─── Listed entries

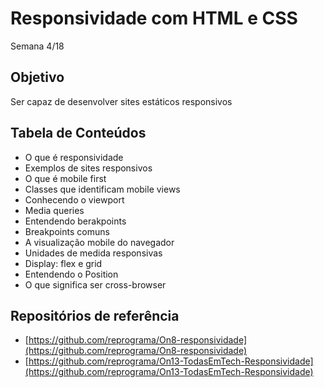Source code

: # Responsividade com HTML e CSS
Semana 4/18

## Objetivo
Ser capaz de desenvolver sites estáticos responsivos

## Tabela de Conteúdos

- O que é responsividade
- Exemplos de sites responsivos
- O que é mobile first
- Classes que identificam mobile views
- Conhecendo o viewport
- Media queries
- Entendendo berakpoints
- Breakpoints comuns
- A visualização mobile do navegador
- Unidades de medida responsivas
- Display: flex e grid
- Entendendo o Position
- O que significa ser cross-browser


## Repositórios de referência

- [https://github.com/reprograma/On8-responsividade](https://github.com/reprograma/On8-responsividade)
- [https://github.com/reprograma/On13-TodasEmTech-Responsividade](https://github.com/reprograma/On13-TodasEmTech-Responsividade)
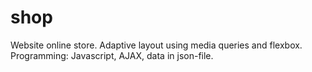 # shop
Website online store. Adaptive layout using media queries and flexbox. Programming: Javascript, AJAX, data in json-file.

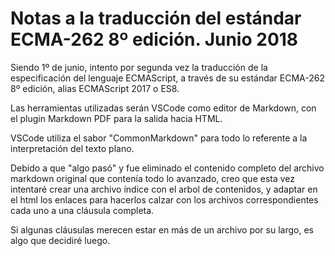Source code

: #  Notas a la traducción del estándar ECMA-262 8º edición. Junio 2018

Siendo 1º de junio, intento por segunda vez la traducción de la especificación del lenguaje ECMAScript, a través de su estándar ECMA-262 8º edición, alias ECMAScript 2017 o ES8.

Las herramientas utilizadas serán VSCode como editor de Markdown, con el plugin Markdown PDF para la salida hacia HTML. 

VSCode utiliza el sabor "CommonMarkdown" para todo lo referente a la interpretación del texto plano.

Debido a que "algo pasó" y fue eliminado el contenido completo del archivo markdown original que contenía todo lo avanzado, creo que esta vez intentaré crear una archivo índice con el arbol de contenidos, y adaptar en el html los enlaces para hacerlos calzar con los archivos correspondientes cada uno a una cláusula completa. 

Si algunas cláusulas merecen estar en más de un archivo por su largo, es algo que decidiré luego.


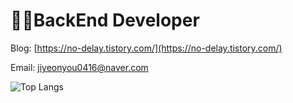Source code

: # 👩‍💻BackEnd Developer

Blog: [https://no-delay.tistory.com/](https://no-delay.tistory.com/)

Email: jiyeonyou0416@naver.com

![Top Langs](https://github-readme-stats.vercel.app/api/top-langs/?username=youjiyeon&theme=dracula)
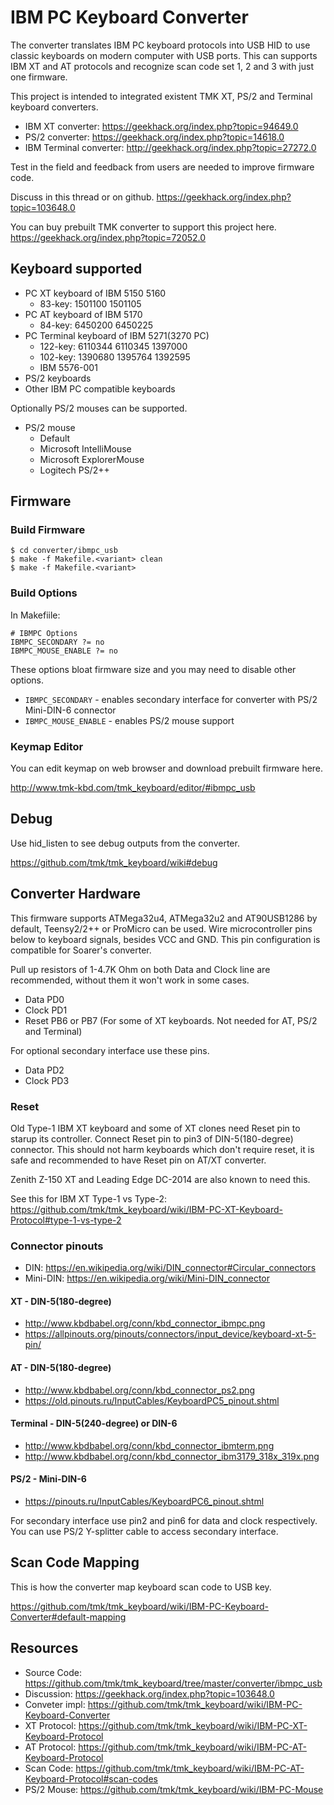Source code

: IBM PC Keyboard Converter
=========================
The converter translates IBM PC keyboard protocols into USB HID to use classic keyboards on modern computer with USB ports.
This can supports IBM XT and AT protocols and recognize scan code set 1, 2 and 3 with just one firmware.


This project is intended to integrated existent TMK XT, PS/2 and Terminal keyboard converters.

- IBM XT converter: https://geekhack.org/index.php?topic=94649.0
- PS/2 converter: https://geekhack.org/index.php?topic=14618.0
- IBM Terminal converter: http://geekhack.org/index.php?topic=27272.0


Test in the field and feedback from users are needed to improve firmware code.

Discuss in this thread or on github. https://geekhack.org/index.php?topic=103648.0

You can buy prebuilt TMK converter to support this project here. https://geekhack.org/index.php?topic=72052.0



Keyboard supported
------------------
- PC XT keyboard of IBM 5150 5160
  - 83-key: 1501100 1501105
- PC AT keyboard of IBM 5170
  - 84-key: 6450200 6450225
- PC Terminal keyboard of IBM 5271(3270 PC)
  - 122-key: 6110344 6110345 1397000
  - 102-key: 1390680 1395764 1392595
  - IBM 5576-001
- PS/2 keyboards
- Other IBM PC compatible keyboards

Optionally PS/2 mouses can be supported.
- PS/2 mouse
  - Default
  - Microsoft IntelliMouse
  - Microsoft ExplorerMouse
  - Logitech PS/2++



Firmware
--------
### Build Firmware

    $ cd converter/ibmpc_usb
    $ make -f Makefile.<variant> clean
    $ make -f Makefile.<variant>


### Build Options
In Makefiile:

    # IBMPC Options
    IBMPC_SECONDARY ?= no
    IBMPC_MOUSE_ENABLE ?= no

These options bloat firmware size and you may need to disable other options.

- `IBMPC_SECONDARY` - enables secondary interface for converter with PS/2 Mini-DIN-6 connector
- `IBMPC_MOUSE_ENABLE` - enables PS/2 mouse support



### Keymap Editor
You can edit keymap on web browser and download prebuilt firmware here.

http://www.tmk-kbd.com/tmk_keyboard/editor/#ibmpc_usb



Debug
-----
Use hid_listen to see debug outputs from the converter.

https://github.com/tmk/tmk_keyboard/wiki#debug



Converter Hardware
------------------
This firmware supports ATMega32u4, ATMega32u2 and AT90USB1286 by default, Teensy2/2++ or ProMicro can be used.
Wire microcontroller pins below to keyboard signals, besides VCC and GND. This pin configuration is compatible for Soarer's converter.

Pull up resistors of 1-4.7K Ohm on both Data and Clock line are recommended, without them it won't work in some cases.

- Data    PD0
- Clock   PD1
- Reset   PB6 or PB7 (For some of XT keyboards. Not needed for AT, PS/2 and Terminal)

For optional secondary interface use these pins.
- Data    PD2
- Clock   PD3


### Reset
Old Type-1 IBM XT keyboard and some of XT clones need Reset pin to starup its controller.
Connect Reset pin to pin3 of DIN-5(180-degree) connector. This should not harm keyboards which don't require reset,
it is safe and recommended to have Reset pin on AT/XT converter.

Zenith Z-150 XT and Leading Edge DC-2014 are also known to need this.

See this for IBM XT Type-1 vs Type-2: https://github.com/tmk/tmk_keyboard/wiki/IBM-PC-XT-Keyboard-Protocol#type-1-vs-type-2


### Connector pinouts
- DIN: https://en.wikipedia.org/wiki/DIN_connector#Circular_connectors
- Mini-DIN: https://en.wikipedia.org/wiki/Mini-DIN_connector

#### XT - DIN-5(180-degree)
- http://www.kbdbabel.org/conn/kbd_connector_ibmpc.png
- https://allpinouts.org/pinouts/connectors/input_device/keyboard-xt-5-pin/

#### AT - DIN-5(180-degree)
- http://www.kbdbabel.org/conn/kbd_connector_ps2.png
- https://old.pinouts.ru/InputCables/KeyboardPC5_pinout.shtml

#### Terminal - DIN-5(240-degree) or DIN-6
- http://www.kbdbabel.org/conn/kbd_connector_ibmterm.png
- http://www.kbdbabel.org/conn/kbd_connector_ibm3179_318x_319x.png

#### PS/2 - Mini-DIN-6
- https://pinouts.ru/InputCables/KeyboardPC6_pinout.shtml

For secondary interface use pin2 and pin6 for data and clock respectively.
You can use PS/2 Y-splitter cable to access secondary interface.



Scan Code Mapping
-----------------
This is how the converter map keyboard scan code to USB key.

https://github.com/tmk/tmk_keyboard/wiki/IBM-PC-Keyboard-Converter#default-mapping



Resources
---------
- Source Code: https://github.com/tmk/tmk_keyboard/tree/master/converter/ibmpc_usb
- Discussion: https://geekhack.org/index.php?topic=103648.0
- Conveter impl: https://github.com/tmk/tmk_keyboard/wiki/IBM-PC-Keyboard-Converter
- XT Protocol: https://github.com/tmk/tmk_keyboard/wiki/IBM-PC-XT-Keyboard-Protocol
- AT Protocol: https://github.com/tmk/tmk_keyboard/wiki/IBM-PC-AT-Keyboard-Protocol
- Scan Code: https://github.com/tmk/tmk_keyboard/wiki/IBM-PC-AT-Keyboard-Protocol#scan-codes
- PS/2 Mouse: https://github.com/tmk/tmk_keyboard/wiki/IBM-PC-Mouse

──────

== Exercise ==
Look above for the line containing "- Unidades de medida responsivas", then write out every line from there down to the line containing "VSCode utiliza el", that line included, with no pictures.

== Result of the task ==
- Unidades de medida responsivas
- Display: flex e grid
- Entendendo o Position
- O que significa ser cross-browser


## Repositórios de referência

- [https://github.com/reprograma/On8-responsividade](https://github.com/reprograma/On8-responsividade)
- [https://github.com/reprograma/On13-TodasEmTech-Responsividade](https://github.com/reprograma/On13-TodasEmTech-Responsividade)
 # shop
Website online store. Adaptive layout using media queries and flexbox. Programming: Javascript, AJAX, data in json-file.

Source code

: #  Notas a la traducción del estándar ECMA-262 8º edición. Junio 2018

Siendo 1º de junio, intento por segunda vez la traducción de la especificación del lenguaje ECMAScript, a través de su estándar ECMA-262 8º edición, alias ECMAScript 2017 o ES8.

Las herramientas utilizadas serán VSCode como editor de Markdown, con el plugin Markdown PDF para la salida hacia HTML. 

VSCode utiliza el sabor "CommonMarkdown" para todo lo referente a la interpretación del texto plano.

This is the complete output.